Note that this does give the expected result that the ratio between the two samples is statistically the same as 0.5, which is the ratio of the masses. The only problem here is that the error is quite large, The average of the uncertainty divided by the mean is 39.6%.
Below are the half life plots for the Pure Selenium sample and the ash mixture
The slope of the mixture plot gives a half life of 63.48 +/- 26.85 minutes. This does overlap, but the error is extremely large.
The slope of the pure selenium sample plot gives a half life of 56.08 +/- 16.33 minutes. Again this does overlap, but the error is still quite large.
The ratio of the initial activities is 0.49 +/- 0.13. Now this does fall within 1 standard deviation of 0.5, which is the value we want.
Dead Time Corrected
I have shown that by tracing the activity back in time for the pure selenium sample that the activities are the same here LB Thesis Thin Window Analysis, but now I must make sure that this will actually give the ratio that is expected.

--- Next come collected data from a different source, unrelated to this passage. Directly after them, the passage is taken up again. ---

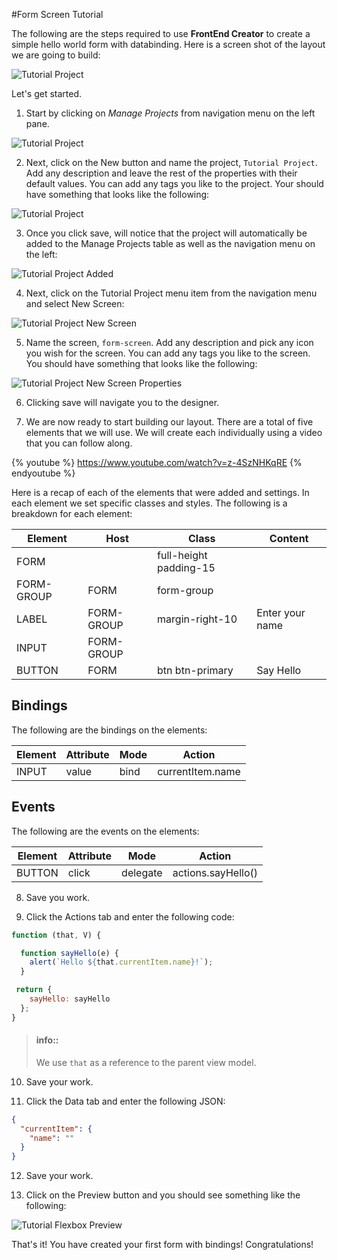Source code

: #Form Screen Tutorial

The following are the steps required to use **FrontEnd Creator** to create a simple hello world form with databinding. Here is a screen shot of the layout we are going to build:

![Tutorial Project](../assets/images/tutorials/tutorial-form-designer.png)


Let's get started.

1) Start by clicking on *Manage Projects* from navigation menu on the left pane.

![Tutorial Project](../assets/images/tutorials/tutorial-manage-projects.png)

2) Next, click on the New button and name the project, `Tutorial Project`. Add any description and leave the rest of the properties with their default values. You can add any tags you like to the project. Your should have something that looks like the following:

![Tutorial Project](../assets/images/tutorials/tutorial-project.png)

3) Once you click save, will notice that the project will automatically be added to the Manage Projects table as well as the navigation menu on the left:

![Tutorial Project Added](../assets/images/tutorials/tutorial-project-added.png)

4) Next, click on the Tutorial Project menu item from the navigation menu and select New Screen:

![Tutorial Project New Screen](../assets/images/tutorials/tutorial-project-new-screen.png)

5) Name the screen, `form-screen`. Add any description and pick any icon you wish for the screen. You can add any tags you like to the screen. You should have something that looks like the following:

![Tutorial Project New Screen Properties](../assets/images/tutorials/tutorial-form-screen-properties.png)

6) Clicking save will navigate you to the designer.

7) We are now ready to start building our layout. There are a total of five elements that we will use. We will create each individually using a video that you can follow along.

{% youtube %}
  https://www.youtube.com/watch?v=z-4SzNHKqRE
{% endyoutube %}

Here is a recap of each of the elements that were added and settings. In each element we set specific classes and styles. The following is a breakdown for each element:

Element | Host | Class | Content
--- | --- | --- |---
FORM |  | full-height padding-15 | 
FORM-GROUP | FORM | form-group | 
LABEL | FORM-GROUP | margin-right-10 | Enter your name
INPUT | FORM-GROUP |  | 
BUTTON | FORM | btn btn-primary | Say Hello

## Bindings
The following are the bindings on the elements:

Element | Attribute | Mode | Action
--- | --- | --- |---
INPUT | value | bind | currentItem.name

## Events
The following are the events on the elements:

Element | Attribute | Mode | Action
--- | --- | --- |---
BUTTON | click | delegate | actions.sayHello()

8) Save you work.

9) Click the Actions tab and enter the following code:

```javascript
function (that, V) {

  function sayHello(e) {
    alert(`Hello ${that.currentItem.name}!`);
  }

 return {
    sayHello: sayHello
  };
}
```

> #### info::
> We use `that` as a reference to the parent view model.

10) Save your work.

11) Click the Data tab and enter the following JSON:

```json
{
  "currentItem": {
    "name": ""
  }
}
```

12) Save your work.

13) Click on the Preview button and you should see something like the following:

![Tutorial Flexbox Preview](../assets/images/tutorials/tutorial-form-preview.png)

That's it! You have created your first form with bindings! Congratulations!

Begin with the third measurement that was taken for the pure selenium sample
Pure Se Analysis
This will be using a new method as of 12/14 to find the error in the signal. To do this, find the intrinsic error by
[math] \frac{I_{Expanded}-I}{I} [/math]
Where the expanded integral value is the integral from the stats box after the 2 channel window has been increased by 2 sigma. This number will then be multiplied by the background subtracted thin window signal. So the error in the signal is
[math] \sigma_I = I_{Expanded} - I [/math]
Third Pure Se Measurement
Below is the histogram of interest
From this we can see that
[math] I \pm \sigma_I = 412800 \pm 642.50 Counts [/math]
and the integrated background is given by
[math] B \pm \sigma_B = 18992 \pm 97.8 Counts[/math]
Now we can find the background subtracted signal
[math] N \pm \sigma_N = 393808 \pm 649.90 Counts[/math]
Now convert this into an activity by dividing by the runtime
[math] A_{Measure} \pm \sigma_{A_{Measure}} = \frac{393808}{275} \pm \frac{649.90}{275} = 1432.03 \pm 2.36 Hz [/math]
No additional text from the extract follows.